### WHAT THE TASK REQUIRES
This exercise calls for duplicating every entry below exactly, without the images.

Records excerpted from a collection
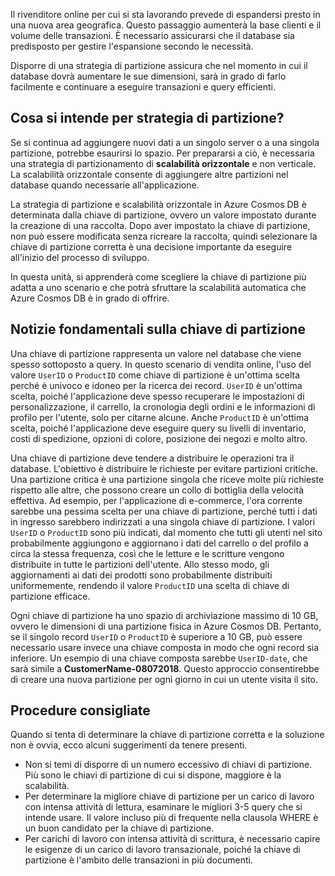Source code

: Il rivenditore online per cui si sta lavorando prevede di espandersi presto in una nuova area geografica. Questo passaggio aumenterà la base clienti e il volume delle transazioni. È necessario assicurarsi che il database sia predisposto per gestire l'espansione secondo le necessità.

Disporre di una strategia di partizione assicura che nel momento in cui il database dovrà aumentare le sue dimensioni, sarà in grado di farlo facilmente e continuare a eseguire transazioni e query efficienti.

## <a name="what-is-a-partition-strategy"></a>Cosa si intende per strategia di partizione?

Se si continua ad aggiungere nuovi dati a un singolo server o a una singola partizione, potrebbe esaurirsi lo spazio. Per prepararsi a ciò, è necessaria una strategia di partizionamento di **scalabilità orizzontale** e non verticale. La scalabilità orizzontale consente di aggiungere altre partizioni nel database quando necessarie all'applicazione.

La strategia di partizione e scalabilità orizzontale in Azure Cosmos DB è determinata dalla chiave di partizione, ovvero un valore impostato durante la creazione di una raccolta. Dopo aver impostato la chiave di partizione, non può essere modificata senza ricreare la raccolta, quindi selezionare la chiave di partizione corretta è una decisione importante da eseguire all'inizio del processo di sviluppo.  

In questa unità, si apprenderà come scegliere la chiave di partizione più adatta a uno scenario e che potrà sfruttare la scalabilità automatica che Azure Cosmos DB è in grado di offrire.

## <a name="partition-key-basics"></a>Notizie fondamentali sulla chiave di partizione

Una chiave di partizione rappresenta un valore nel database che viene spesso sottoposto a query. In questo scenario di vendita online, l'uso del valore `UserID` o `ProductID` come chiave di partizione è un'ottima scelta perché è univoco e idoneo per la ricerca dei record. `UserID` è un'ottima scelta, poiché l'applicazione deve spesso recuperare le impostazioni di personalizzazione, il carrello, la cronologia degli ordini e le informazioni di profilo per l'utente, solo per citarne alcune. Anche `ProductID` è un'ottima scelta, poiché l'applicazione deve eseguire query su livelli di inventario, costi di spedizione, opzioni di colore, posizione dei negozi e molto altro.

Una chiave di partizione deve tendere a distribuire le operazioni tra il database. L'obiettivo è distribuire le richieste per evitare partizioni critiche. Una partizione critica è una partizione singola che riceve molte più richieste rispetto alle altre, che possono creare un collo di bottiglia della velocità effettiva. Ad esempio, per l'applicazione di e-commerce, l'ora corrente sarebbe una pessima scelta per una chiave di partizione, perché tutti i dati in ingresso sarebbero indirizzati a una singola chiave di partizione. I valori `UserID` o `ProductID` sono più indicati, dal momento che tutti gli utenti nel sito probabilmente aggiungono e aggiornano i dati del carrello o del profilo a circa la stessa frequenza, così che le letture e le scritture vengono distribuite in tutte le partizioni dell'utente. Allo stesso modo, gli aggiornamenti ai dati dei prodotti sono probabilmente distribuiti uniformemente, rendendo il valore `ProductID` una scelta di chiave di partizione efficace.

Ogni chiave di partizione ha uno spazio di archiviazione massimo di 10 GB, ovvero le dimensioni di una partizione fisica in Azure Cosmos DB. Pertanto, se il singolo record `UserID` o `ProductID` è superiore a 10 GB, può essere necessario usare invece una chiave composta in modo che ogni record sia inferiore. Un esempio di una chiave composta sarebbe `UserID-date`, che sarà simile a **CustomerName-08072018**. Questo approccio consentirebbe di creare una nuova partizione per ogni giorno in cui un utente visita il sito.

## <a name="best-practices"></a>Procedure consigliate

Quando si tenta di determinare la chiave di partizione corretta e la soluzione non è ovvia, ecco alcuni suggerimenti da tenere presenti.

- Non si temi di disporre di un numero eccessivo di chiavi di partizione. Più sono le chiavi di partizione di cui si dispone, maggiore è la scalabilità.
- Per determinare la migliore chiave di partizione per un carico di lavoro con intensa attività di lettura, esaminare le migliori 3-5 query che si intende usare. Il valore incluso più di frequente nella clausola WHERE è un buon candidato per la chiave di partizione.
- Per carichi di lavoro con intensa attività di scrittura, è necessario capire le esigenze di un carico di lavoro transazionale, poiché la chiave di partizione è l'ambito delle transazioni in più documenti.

### OUTPUT FOR THIS TASK
Source code

: Il rivenditore online per cui si sta lavorando prevede di espandersi presto in una nuova area geografica. Questo passaggio aumenterà la base clienti e il volume delle transazioni. È necessario assicurarsi che il database sia predisposto per gestire l'espansione secondo le necessità.

Disporre di una strategia di partizione assicura che nel momento in cui il database dovrà aumentare le sue dimensioni, sarà in grado di farlo facilmente e continuare a eseguire transazioni e query efficienti.

## <a name="what-is-a-partition-strategy"></a>Cosa si intende per strategia di partizione?

Se si continua ad aggiungere nuovi dati a un singolo server o a una singola partizione, potrebbe esaurirsi lo spazio. Per prepararsi a ciò, è necessaria una strategia di partizionamento di **scalabilità orizzontale** e non verticale. La scalabilità orizzontale consente di aggiungere altre partizioni nel database quando necessarie all'applicazione.

La strategia di partizione e scalabilità orizzontale in Azure Cosmos DB è determinata dalla chiave di partizione, ovvero un valore impostato durante la creazione di una raccolta. Dopo aver impostato la chiave di partizione, non può essere modificata senza ricreare la raccolta, quindi selezionare la chiave di partizione corretta è una decisione importante da eseguire all'inizio del processo di sviluppo.  

In questa unità, si apprenderà come scegliere la chiave di partizione più adatta a uno scenario e che potrà sfruttare la scalabilità automatica che Azure Cosmos DB è in grado di offrire.

## <a name="partition-key-basics"></a>Notizie fondamentali sulla chiave di partizione

Una chiave di partizione rappresenta un valore nel database che viene spesso sottoposto a query. In questo scenario di vendita online, l'uso del valore `UserID` o `ProductID` come chiave di partizione è un'ottima scelta perché è univoco e idoneo per la ricerca dei record. `UserID` è un'ottima scelta, poiché l'applicazione deve spesso recuperare le impostazioni di personalizzazione, il carrello, la cronologia degli ordini e le informazioni di profilo per l'utente, solo per citarne alcune. Anche `ProductID` è un'ottima scelta, poiché l'applicazione deve eseguire query su livelli di inventario, costi di spedizione, opzioni di colore, posizione dei negozi e molto altro.

Una chiave di partizione deve tendere a distribuire le operazioni tra il database. L'obiettivo è distribuire le richieste per evitare partizioni critiche. Una partizione critica è una partizione singola che riceve molte più richieste rispetto alle altre, che possono creare un collo di bottiglia della velocità effettiva. Ad esempio, per l'applicazione di e-commerce, l'ora corrente sarebbe una pessima scelta per una chiave di partizione, perché tutti i dati in ingresso sarebbero indirizzati a una singola chiave di partizione. I valori `UserID` o `ProductID` sono più indicati, dal momento che tutti gli utenti nel sito probabilmente aggiungono e aggiornano i dati del carrello o del profilo a circa la stessa frequenza, così che le letture e le scritture vengono distribuite in tutte le partizioni dell'utente. Allo stesso modo, gli aggiornamenti ai dati dei prodotti sono probabilmente distribuiti uniformemente, rendendo il valore `ProductID` una scelta di chiave di partizione efficace.

Ogni chiave di partizione ha uno spazio di archiviazione massimo di 10 GB, ovvero le dimensioni di una partizione fisica in Azure Cosmos DB. Pertanto, se il singolo record `UserID` o `ProductID` è superiore a 10 GB, può essere necessario usare invece una chiave composta in modo che ogni record sia inferiore. Un esempio di una chiave composta sarebbe `UserID-date`, che sarà simile a **CustomerName-08072018**. Questo approccio consentirebbe di creare una nuova partizione per ogni giorno in cui un utente visita il sito.

## <a name="best-practices"></a>Procedure consigliate

Quando si tenta di determinare la chiave di partizione corretta e la soluzione non è ovvia, ecco alcuni suggerimenti da tenere presenti.

- Non si temi di disporre di un numero eccessivo di chiavi di partizione. Più sono le chiavi di partizione di cui si dispone, maggiore è la scalabilità.
- Per determinare la migliore chiave di partizione per un carico di lavoro con intensa attività di lettura, esaminare le migliori 3-5 query che si intende usare. Il valore incluso più di frequente nella clausola WHERE è un buon candidato per la chiave di partizione.
- Per carichi di lavoro con intensa attività di scrittura, è necessario capire le esigenze di un carico di lavoro transazionale, poiché la chiave di partizione è l'ambito delle transazioni in più documenti.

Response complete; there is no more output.